3.4 ER status of patients modified the prognostic effects of E2 levels on breast cancer survival
When we analyzed the estrogen receptor status, both ER-positive and ER-negative demonstrated inconsistent fluctuation curves (Figure3). Patient ER status modified the prognostic association of E2 levels and OS or PFS in the pre-menopausal women.
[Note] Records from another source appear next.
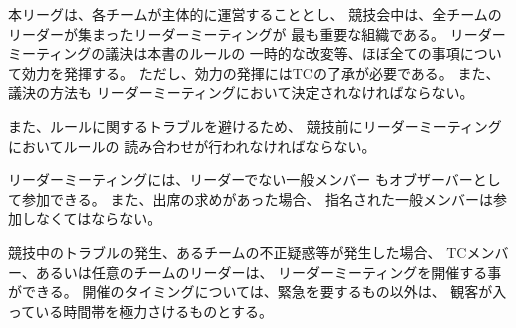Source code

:\documentclass[a4j]{jarticle}
\begin{document}
本リーグは、各チームが主体的に運営することとし、
競技会中は、全チームのリーダーが集まったリーダーミーティングが
最も重要な組織である。
リーダーミーティングの議決は本書のルールの
一時的な改変等、ほぼ全ての事項について効力を発揮する。
ただし、効力の発揮にはTCの了承が必要である。
また、議決の方法も
リーダーミーティングにおいて決定されなければならない。

また、ルールに関するトラブルを避けるため、
競技前にリーダーミーティングにおいてルールの
読み合わせが行われなければならない。


リーダーミーティングには、リーダーでない一般メンバー
もオブザーバーとして参加できる。
また、出席の求めがあった場合、
指名された一般メンバーは参加しなくてはならない。


競技中のトラブルの発生、あるチームの不正疑惑等が発生した場合、
TCメンバー、あるいは任意のチームのリーダーは、
リーダーミーティングを開催する事ができる。
開催のタイミングについては、緊急を要するもの以外は、
観客が入っている時間帯を極力さけるものとする。


%
\end{document}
Among ER-positive patients, E2 levels were associated with OS or PFS in a linear pattern (linear OS: P=0.568; PFS: P=0.412), whereas among ER-negative patients, E2 levels were associated with OS or PFS in a U-shaped pattern (nonlinear OS: P=0.0006; PFS: P=0.001) (Figure3A and 3B). Compared with ER-negative patients, the risk of disease progression or death was higher in ER-positive breast cancer patients when E2 concentration was 100ng/L-300ng/L. In post-menopausal women, there was a positive linear correlation between E2 and death or progression in ER-positive and ER-negative breast cancer (Figure 3C and 3D). ER status did not modify the prognostic association between E2 levels with OS or PFS in the post-menopausal women. Within 10 ng/L, the progression or death risk for ER-positive was approximately the same as that for ER-negative. As for above 10ng/L, the risk for ER-positive was higher than ER-negative.